When interpreting the results of the current study it is important to consider a number of limitations. Using verbalizations as data may have resulted in the non-reporting of some important types of self-talk, as it is inevitable that some form of thought editing will occur when participants think aloud. Although the finding of clear differences between the groups that were relatively consistent with the hypotheses suggests that measuring self-talk in the current manner did produce valid data, accurately measuring self-talk is an issue that requires further consideration. An additional limitation of the study is that although the inductive content analysis provided a more in-depth examination of the data available and provided some support for the quantitative findings, such a procedure has inherent weaknesses. Content analyses do not allow the identification of the most important or salient categories that emerge; for example, it may be that one of the less-frequent types of self-talk (e.g., self-criticism) is particularly salient to the individual’s experience. Furthermore, content analyses can be susceptible to subjectivity in terms of the researchers’ interpretation and classification of the data. The effects of this were minimized by conducting multiple independent analyses and following recommended guidelines for establishing trustworthiness (Lincoln and Guba 1985).

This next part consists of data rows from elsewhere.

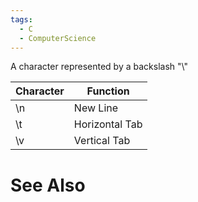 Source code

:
 ```yaml
---
tags:
  - C
  - ComputerScience
---
```

A character represented by a backslash "\\"

| Character | Function       |
| --------- | -------------- |
| \n        | New Line       |
| \t        | Horizontal Tab |
| \v        | Vertical Tab   |



# See Also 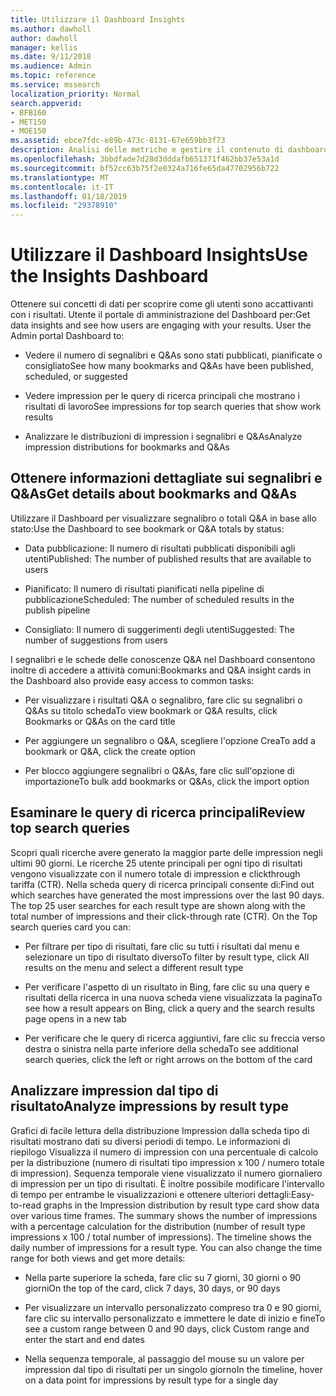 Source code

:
 ```yaml
---
title: Utilizzare il Dashboard Insights
ms.author: dawholl
author: dawholl
manager: kellis
ms.date: 9/11/2018
ms.audience: Admin
ms.topic: reference
ms.service: mssearch
localization_priority: Normal
search.appverid:
- BFB160
- MET150
- MOE150
ms.assetid: ebce7fdc-e89b-473c-8131-67e659bb3f73
description: Analisi delle metriche e gestire il contenuto di dashboard da utilizzare nel portale di amministrazione di ricerca di Microsoft
ms.openlocfilehash: 3bbdfade7d28d3dddafb651371f462bb37e53a1d
ms.sourcegitcommit: bf52cc63b75f2e0324a716fe65da47702956b722
ms.translationtype: MT
ms.contentlocale: it-IT
ms.lasthandoff: 01/18/2019
ms.locfileid: "29378910"
---
```

# <a name="use-the-insights-dashboard"></a><span data-ttu-id="10294-103">Utilizzare il Dashboard Insights</span><span class="sxs-lookup"><span data-stu-id="10294-103">Use the Insights Dashboard</span></span>

<span data-ttu-id="10294-p101">Ottenere sui concetti di dati per scoprire come gli utenti sono accattivanti con i risultati. Utente il portale di amministrazione del Dashboard per:</span><span class="sxs-lookup"><span data-stu-id="10294-p101">Get data insights and see how users are engaging with your results. User the Admin portal Dashboard to:</span></span>
  
- <span data-ttu-id="10294-106">Vedere il numero di segnalibri e Q&As sono stati pubblicati, pianificate o consigliato</span><span class="sxs-lookup"><span data-stu-id="10294-106">See how many bookmarks and Q&As have been published, scheduled, or suggested</span></span>
    
- <span data-ttu-id="10294-107">Vedere impression per le query di ricerca principali che mostrano i risultati di lavoro</span><span class="sxs-lookup"><span data-stu-id="10294-107">See impressions for top search queries that show work results</span></span>
    
- <span data-ttu-id="10294-108">Analizzare le distribuzioni di impression i segnalibri e Q&As</span><span class="sxs-lookup"><span data-stu-id="10294-108">Analyze impression distributions for bookmarks and Q&As</span></span>
    
## <a name="get-details-about-bookmarks-and-qas"></a><span data-ttu-id="10294-109">Ottenere informazioni dettagliate sui segnalibri e Q&As</span><span class="sxs-lookup"><span data-stu-id="10294-109">Get details about bookmarks and Q&As</span></span>

<span data-ttu-id="10294-110">Utilizzare il Dashboard per visualizzare segnalibro o totali Q&A in base allo stato:</span><span class="sxs-lookup"><span data-stu-id="10294-110">Use the Dashboard to see bookmark or Q&A totals by status:</span></span>
  
- <span data-ttu-id="10294-111">Data pubblicazione: Il numero di risultati pubblicati disponibili agli utenti</span><span class="sxs-lookup"><span data-stu-id="10294-111">Published: The number of published results that are available to users</span></span>
    
- <span data-ttu-id="10294-112">Pianificato: Il numero di risultati pianificati nella pipeline di pubblicazione</span><span class="sxs-lookup"><span data-stu-id="10294-112">Scheduled: The number of scheduled results in the publish pipeline</span></span>
    
- <span data-ttu-id="10294-113">Consigliato: Il numero di suggerimenti degli utenti</span><span class="sxs-lookup"><span data-stu-id="10294-113">Suggested: The number of suggestions from users</span></span>
    
<span data-ttu-id="10294-114">I segnalibri e le schede delle conoscenze Q&A nel Dashboard consentono inoltre di accedere a attività comuni:</span><span class="sxs-lookup"><span data-stu-id="10294-114">Bookmarks and Q&A insight cards in the Dashboard also provide easy access to common tasks:</span></span>
  
- <span data-ttu-id="10294-115">Per visualizzare i risultati Q&A o segnalibro, fare clic su segnalibri o Q&As su titolo scheda</span><span class="sxs-lookup"><span data-stu-id="10294-115">To view bookmark or Q&A results, click Bookmarks or Q&As on the card title</span></span>
    
- <span data-ttu-id="10294-116">Per aggiungere un segnalibro o Q&A, scegliere l'opzione Crea</span><span class="sxs-lookup"><span data-stu-id="10294-116">To add a bookmark or Q&A, click the create option</span></span>
    
- <span data-ttu-id="10294-117">Per blocco aggiungere segnalibri o Q&As, fare clic sull'opzione di importazione</span><span class="sxs-lookup"><span data-stu-id="10294-117">To bulk add bookmarks or Q&As, click the import option</span></span>
    
## <a name="review-top-search-queries"></a><span data-ttu-id="10294-118">Esaminare le query di ricerca principali</span><span class="sxs-lookup"><span data-stu-id="10294-118">Review top search queries</span></span>

<span data-ttu-id="10294-p102">Scopri quali ricerche avere generato la maggior parte delle impression negli ultimi 90 giorni. Le ricerche 25 utente principali per ogni tipo di risultati vengono visualizzate con il numero totale di impression e clickthrough tariffa (CTR). Nella scheda query di ricerca principali consente di:</span><span class="sxs-lookup"><span data-stu-id="10294-p102">Find out which searches have generated the most impressions over the last 90 days. The top 25 user searches for each result type are shown along with the total number of impressions and their click-through rate (CTR). On the Top search queries card you can:</span></span>
  
- <span data-ttu-id="10294-122">Per filtrare per tipo di risultati, fare clic su tutti i risultati dal menu e selezionare un tipo di risultato diverso</span><span class="sxs-lookup"><span data-stu-id="10294-122">To filter by result type, click All results on the menu and select a different result type</span></span>
    
- <span data-ttu-id="10294-123">Per verificare l'aspetto di un risultato in Bing, fare clic su una query e risultati della ricerca in una nuova scheda viene visualizzata la pagina</span><span class="sxs-lookup"><span data-stu-id="10294-123">To see how a result appears on Bing, click a query and the search results page opens in a new tab</span></span>
    
- <span data-ttu-id="10294-124">Per verificare che le query di ricerca aggiuntivi, fare clic su freccia verso destra o sinistra nella parte inferiore della scheda</span><span class="sxs-lookup"><span data-stu-id="10294-124">To see additional search queries, click the left or right arrows on the bottom of the card</span></span>
    
## <a name="analyze-impressions-by-result-type"></a><span data-ttu-id="10294-125">Analizzare impression dal tipo di risultato</span><span class="sxs-lookup"><span data-stu-id="10294-125">Analyze impressions by result type</span></span>

<span data-ttu-id="10294-p103">Grafici di facile lettura della distribuzione Impression dalla scheda tipo di risultati mostrano dati su diversi periodi di tempo. Le informazioni di riepilogo Visualizza il numero di impression con una percentuale di calcolo per la distribuzione (numero di risultati tipo impression x 100 / numero totale di impression). Sequenza temporale viene visualizzato il numero giornaliero di impression per un tipo di risultati. È inoltre possibile modificare l'intervallo di tempo per entrambe le visualizzazioni e ottenere ulteriori dettagli:</span><span class="sxs-lookup"><span data-stu-id="10294-p103">Easy-to-read graphs in the Impression distribution by result type card show data over various time frames. The summary shows the number of impressions with a percentage calculation for the distribution (number of result type impressions x 100 / total number of impressions). The timeline shows the daily number of impressions for a result type. You can also change the time range for both views and get more details:</span></span>
  
- <span data-ttu-id="10294-130">Nella parte superiore la scheda, fare clic su 7 giorni, 30 giorni o 90 giorni</span><span class="sxs-lookup"><span data-stu-id="10294-130">On the top of the card, click 7 days, 30 days, or 90 days</span></span>
    
- <span data-ttu-id="10294-131">Per visualizzare un intervallo personalizzato compreso tra 0 e 90 giorni, fare clic su intervallo personalizzato e immettere le date di inizio e fine</span><span class="sxs-lookup"><span data-stu-id="10294-131">To see a custom range between 0 and 90 days, click Custom range and enter the start and end dates</span></span>
    
- <span data-ttu-id="10294-132">Nella sequenza temporale, al passaggio del mouse su un valore per impression dal tipo di risultati per un singolo giorno</span><span class="sxs-lookup"><span data-stu-id="10294-132">In the timeline, hover on a data point for impressions by result type for a single day</span></span>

It could also be argued that the emergent differences in self-talk across the two conditions were primed by wording of the instructional sets, as opposed to a response to the generated social context. However, although the instructional set presented to the autonomy-supportive group contained a statement explicitly describing the task as “uninteresting” and “boring”, this group reported higher interest and enjoyment scores than the controlling group. Additionally, there was no implicit or explicit behaviourally-orientated prime within the instructions, and yet free choice behaviour differed between groups. Taken together, these findings suggest that the responses of participants could not solely be attributable to simple priming effects. Furthermore, with respect to the self-talk data, contrary to initial hypotheses no differences emerged in the use of autonomous and controlling words, as would be expected if differences in self-talk were driven solely by instructional priming effects.

Despite these limitations, the findings of this study have a number of important theoretical implications. As well as contributing to the limited body of literature examining antecedents of self-talk, this study highlights the influence of the social environment and interpersonal communication on cognitive processes. This supplements existing self-determination theory-based research which identifies the impact of autonomy-supportive and controlling environments on need satisfaction, motivation, and emotional well-being by identifying that cognitive variables are also affected. This is important given the potential for cognition to influence affective state, motivation, and behavior. For example, as previous studies have identified positive relationships between positive self-talk and affective states (e.g., Hardy et al. 2001), effort (Wolters 1999), and performance (e.g., Behrend et al. 1989), the promotion of autonomy-supportive environments in order to maximize individuals’ use of positive self-talk is recommended. From an applied perspective, present findings offer some additional support for Amiot et al.’s (2004) proposition that autonomy-supportive coaching may foster the use of more adaptive task-focused forms of coping, which in turn predict athletes’ goal attainment and well-being. It is suggested that the informational and task-focused self-talk generated under autonomy-supportive conditions, in comparison to emotion-focused phrases under controlling conditions, might have beneficial effects on both coping and performance in a variety of domains.